▶ [Data under study]:
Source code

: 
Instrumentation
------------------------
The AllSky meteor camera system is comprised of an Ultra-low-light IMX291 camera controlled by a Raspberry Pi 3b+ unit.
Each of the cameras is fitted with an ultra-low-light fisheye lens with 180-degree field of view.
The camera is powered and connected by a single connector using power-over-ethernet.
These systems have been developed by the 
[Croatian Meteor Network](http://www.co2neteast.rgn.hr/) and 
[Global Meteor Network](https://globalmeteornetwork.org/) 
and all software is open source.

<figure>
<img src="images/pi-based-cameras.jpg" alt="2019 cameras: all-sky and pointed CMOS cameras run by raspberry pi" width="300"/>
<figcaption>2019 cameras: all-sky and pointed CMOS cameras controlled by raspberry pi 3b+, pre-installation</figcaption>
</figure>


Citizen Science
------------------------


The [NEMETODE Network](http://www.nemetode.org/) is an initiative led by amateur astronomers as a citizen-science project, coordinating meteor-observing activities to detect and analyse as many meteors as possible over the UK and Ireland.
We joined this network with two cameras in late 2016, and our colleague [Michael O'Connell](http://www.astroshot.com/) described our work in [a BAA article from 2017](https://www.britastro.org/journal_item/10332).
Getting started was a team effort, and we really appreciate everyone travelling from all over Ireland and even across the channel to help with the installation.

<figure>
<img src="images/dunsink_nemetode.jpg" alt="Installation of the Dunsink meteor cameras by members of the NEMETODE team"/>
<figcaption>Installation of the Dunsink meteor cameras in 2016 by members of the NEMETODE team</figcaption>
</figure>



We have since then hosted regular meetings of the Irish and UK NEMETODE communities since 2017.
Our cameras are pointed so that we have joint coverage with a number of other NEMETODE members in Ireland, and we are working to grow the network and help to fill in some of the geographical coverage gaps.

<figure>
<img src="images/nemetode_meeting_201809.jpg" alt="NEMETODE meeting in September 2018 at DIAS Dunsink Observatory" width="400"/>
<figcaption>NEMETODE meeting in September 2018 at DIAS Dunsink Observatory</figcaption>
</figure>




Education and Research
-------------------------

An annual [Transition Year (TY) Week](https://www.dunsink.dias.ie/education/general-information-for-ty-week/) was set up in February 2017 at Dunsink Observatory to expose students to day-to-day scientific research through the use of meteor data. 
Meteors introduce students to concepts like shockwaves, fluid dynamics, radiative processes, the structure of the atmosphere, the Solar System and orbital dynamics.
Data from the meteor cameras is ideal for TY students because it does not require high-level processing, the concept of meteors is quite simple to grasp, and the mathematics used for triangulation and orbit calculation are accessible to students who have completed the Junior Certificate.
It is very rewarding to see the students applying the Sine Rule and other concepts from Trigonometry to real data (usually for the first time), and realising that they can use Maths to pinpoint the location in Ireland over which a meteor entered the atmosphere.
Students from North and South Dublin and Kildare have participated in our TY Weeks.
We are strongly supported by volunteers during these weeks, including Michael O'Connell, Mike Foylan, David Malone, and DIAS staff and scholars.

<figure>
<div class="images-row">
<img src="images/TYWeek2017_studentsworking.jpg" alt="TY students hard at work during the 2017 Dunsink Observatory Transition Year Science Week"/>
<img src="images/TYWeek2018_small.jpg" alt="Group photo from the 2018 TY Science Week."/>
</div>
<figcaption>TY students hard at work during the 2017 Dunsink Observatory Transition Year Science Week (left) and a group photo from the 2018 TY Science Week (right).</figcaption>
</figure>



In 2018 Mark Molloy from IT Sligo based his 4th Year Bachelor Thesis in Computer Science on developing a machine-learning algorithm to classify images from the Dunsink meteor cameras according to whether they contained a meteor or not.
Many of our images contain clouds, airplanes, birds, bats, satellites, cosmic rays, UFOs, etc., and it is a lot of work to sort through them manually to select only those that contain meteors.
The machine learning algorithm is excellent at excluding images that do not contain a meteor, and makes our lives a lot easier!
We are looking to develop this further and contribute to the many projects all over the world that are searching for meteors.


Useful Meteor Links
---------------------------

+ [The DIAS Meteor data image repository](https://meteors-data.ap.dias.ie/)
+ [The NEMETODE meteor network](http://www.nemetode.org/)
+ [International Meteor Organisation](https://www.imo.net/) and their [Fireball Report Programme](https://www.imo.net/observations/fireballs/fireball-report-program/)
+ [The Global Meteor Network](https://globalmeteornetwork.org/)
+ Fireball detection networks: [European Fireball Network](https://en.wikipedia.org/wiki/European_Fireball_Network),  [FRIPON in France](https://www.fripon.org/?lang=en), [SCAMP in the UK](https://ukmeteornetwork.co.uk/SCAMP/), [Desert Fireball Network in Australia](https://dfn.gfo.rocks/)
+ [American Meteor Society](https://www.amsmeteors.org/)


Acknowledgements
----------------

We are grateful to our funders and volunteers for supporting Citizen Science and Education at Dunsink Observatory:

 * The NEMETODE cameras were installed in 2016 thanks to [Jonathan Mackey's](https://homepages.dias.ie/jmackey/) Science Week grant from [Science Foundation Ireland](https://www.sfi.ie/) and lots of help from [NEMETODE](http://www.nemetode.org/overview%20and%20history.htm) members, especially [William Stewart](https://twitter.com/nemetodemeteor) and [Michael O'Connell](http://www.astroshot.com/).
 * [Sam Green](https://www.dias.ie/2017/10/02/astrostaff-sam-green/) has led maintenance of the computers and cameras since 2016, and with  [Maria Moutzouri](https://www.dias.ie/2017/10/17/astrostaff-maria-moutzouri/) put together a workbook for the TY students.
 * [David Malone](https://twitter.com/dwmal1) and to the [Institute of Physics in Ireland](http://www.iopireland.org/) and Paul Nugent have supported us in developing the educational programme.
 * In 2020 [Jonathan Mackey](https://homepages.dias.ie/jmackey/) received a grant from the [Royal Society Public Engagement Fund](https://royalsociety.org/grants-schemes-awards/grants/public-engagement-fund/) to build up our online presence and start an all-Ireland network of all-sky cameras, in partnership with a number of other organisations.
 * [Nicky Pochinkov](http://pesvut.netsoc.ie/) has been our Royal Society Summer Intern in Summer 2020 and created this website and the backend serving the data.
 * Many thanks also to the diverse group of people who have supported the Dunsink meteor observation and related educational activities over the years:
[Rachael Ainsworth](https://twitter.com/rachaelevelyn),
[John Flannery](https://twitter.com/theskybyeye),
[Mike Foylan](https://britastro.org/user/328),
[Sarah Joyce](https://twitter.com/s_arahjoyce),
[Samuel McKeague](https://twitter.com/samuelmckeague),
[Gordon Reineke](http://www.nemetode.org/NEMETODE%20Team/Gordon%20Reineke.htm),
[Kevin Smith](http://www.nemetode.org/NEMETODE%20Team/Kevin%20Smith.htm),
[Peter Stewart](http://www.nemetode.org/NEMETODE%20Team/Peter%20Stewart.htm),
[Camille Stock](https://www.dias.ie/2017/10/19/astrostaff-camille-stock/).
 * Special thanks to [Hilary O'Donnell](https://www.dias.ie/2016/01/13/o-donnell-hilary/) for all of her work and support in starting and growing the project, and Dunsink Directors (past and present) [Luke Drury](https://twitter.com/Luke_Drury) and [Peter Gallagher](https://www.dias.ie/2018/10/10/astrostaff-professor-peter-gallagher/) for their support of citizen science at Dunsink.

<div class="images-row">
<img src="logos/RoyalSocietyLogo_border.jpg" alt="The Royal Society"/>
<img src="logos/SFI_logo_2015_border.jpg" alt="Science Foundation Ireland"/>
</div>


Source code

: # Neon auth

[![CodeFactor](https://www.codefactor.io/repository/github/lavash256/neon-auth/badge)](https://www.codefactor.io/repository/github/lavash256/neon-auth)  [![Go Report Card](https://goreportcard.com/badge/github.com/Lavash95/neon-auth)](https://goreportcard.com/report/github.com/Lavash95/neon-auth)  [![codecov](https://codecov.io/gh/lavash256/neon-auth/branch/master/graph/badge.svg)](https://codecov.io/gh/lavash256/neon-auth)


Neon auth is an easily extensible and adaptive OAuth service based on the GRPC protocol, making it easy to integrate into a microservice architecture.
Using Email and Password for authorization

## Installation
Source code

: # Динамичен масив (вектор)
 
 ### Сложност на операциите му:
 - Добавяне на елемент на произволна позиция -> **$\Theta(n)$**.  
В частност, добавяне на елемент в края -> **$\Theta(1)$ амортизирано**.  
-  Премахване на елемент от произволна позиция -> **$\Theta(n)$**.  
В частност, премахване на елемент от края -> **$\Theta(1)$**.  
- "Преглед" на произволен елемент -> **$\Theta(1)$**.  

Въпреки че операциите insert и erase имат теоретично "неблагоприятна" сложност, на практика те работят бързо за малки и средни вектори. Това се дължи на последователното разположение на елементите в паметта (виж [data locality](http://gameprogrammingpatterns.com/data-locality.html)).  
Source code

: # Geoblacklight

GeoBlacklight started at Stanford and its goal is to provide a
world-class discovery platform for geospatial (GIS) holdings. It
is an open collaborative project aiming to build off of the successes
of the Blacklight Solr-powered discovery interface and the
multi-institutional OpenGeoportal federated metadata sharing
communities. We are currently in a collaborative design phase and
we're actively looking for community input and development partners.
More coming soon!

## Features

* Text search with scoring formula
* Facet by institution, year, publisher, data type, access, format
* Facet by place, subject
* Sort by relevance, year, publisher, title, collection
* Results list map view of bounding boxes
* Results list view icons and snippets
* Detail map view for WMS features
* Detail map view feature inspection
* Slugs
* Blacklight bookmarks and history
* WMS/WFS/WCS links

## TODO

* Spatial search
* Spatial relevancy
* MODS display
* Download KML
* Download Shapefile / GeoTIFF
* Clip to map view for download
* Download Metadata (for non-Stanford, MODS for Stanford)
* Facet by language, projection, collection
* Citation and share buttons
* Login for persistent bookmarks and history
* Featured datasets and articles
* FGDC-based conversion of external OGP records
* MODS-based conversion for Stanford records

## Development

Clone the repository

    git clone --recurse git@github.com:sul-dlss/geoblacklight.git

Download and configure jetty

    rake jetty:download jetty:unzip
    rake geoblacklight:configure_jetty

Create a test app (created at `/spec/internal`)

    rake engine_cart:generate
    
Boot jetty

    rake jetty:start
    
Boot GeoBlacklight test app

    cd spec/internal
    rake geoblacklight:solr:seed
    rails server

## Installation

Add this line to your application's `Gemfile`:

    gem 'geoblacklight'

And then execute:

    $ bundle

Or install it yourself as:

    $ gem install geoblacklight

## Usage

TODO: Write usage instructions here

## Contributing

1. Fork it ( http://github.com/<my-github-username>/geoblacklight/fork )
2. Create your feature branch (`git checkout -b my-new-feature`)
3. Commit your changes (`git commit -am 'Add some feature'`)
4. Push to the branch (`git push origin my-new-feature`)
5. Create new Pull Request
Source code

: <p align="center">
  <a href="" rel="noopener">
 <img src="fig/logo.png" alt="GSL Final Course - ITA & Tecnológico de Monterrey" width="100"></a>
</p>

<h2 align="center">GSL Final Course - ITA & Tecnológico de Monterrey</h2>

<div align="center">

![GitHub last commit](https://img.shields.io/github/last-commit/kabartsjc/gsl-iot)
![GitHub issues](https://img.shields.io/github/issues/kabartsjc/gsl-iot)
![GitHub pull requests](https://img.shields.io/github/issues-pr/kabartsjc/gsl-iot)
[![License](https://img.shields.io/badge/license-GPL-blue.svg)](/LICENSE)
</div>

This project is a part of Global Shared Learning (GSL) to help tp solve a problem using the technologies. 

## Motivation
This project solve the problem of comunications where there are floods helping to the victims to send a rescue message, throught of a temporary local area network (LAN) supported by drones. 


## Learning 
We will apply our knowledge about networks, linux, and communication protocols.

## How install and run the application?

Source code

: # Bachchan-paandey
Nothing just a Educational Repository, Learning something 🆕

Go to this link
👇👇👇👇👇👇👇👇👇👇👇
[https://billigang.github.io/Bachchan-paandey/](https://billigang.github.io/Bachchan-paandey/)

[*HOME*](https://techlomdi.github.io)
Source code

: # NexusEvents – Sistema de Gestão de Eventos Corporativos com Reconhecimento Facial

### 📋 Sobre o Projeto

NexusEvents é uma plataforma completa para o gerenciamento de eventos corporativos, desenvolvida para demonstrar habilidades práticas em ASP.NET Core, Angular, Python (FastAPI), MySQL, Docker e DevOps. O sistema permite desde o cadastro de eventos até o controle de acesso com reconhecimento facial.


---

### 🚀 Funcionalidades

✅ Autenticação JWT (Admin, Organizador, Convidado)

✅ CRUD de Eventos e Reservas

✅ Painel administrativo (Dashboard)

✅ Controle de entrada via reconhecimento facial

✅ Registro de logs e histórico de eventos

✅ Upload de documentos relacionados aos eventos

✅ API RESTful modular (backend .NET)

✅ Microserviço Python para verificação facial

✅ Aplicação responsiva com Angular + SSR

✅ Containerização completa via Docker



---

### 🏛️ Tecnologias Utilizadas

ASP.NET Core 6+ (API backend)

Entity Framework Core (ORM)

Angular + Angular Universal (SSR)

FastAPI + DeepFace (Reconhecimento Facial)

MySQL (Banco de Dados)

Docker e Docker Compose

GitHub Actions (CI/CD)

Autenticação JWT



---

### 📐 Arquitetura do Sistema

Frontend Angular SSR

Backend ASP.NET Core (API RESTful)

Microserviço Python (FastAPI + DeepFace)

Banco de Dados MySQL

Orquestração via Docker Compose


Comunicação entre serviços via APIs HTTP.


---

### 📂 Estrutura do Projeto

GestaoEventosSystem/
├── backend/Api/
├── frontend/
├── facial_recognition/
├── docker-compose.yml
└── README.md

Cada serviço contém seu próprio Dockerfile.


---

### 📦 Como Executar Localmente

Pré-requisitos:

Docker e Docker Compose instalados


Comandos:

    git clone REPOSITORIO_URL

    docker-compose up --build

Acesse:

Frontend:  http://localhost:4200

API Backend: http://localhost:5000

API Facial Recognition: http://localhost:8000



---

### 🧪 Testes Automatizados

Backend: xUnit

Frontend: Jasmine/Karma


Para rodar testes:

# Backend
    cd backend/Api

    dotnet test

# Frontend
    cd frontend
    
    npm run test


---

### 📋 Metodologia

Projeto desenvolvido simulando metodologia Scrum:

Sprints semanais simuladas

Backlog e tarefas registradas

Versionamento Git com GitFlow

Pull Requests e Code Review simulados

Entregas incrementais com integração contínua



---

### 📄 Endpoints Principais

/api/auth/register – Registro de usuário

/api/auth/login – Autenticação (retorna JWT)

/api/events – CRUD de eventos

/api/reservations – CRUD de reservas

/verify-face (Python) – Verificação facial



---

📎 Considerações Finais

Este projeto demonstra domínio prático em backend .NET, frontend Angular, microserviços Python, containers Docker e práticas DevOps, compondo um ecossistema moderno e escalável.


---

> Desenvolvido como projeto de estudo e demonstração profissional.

▶ [What needs to be done]: Your task is to find each line in the entries that contains the string "based" and copy it.

▶ [Completed task]:
<img src="images/pi-based-cameras.jpg" alt="2019 cameras: all-sky and pointed CMOS cameras run by raspberry pi" width="300"/>
In 2018 Mark Molloy from IT Sligo based his 4th Year Bachelor Thesis in Computer Science on developing a machine-learning algorithm to classify images from the Dunsink meteor cameras according to whether they contained a meteor or not.
Neon auth is an easily extensible and adaptive OAuth service based on the GRPC protocol, making it easy to integrate into a microservice architecture.
* FGDC-based conversion of external OGP records
* MODS-based conversion for Stanford records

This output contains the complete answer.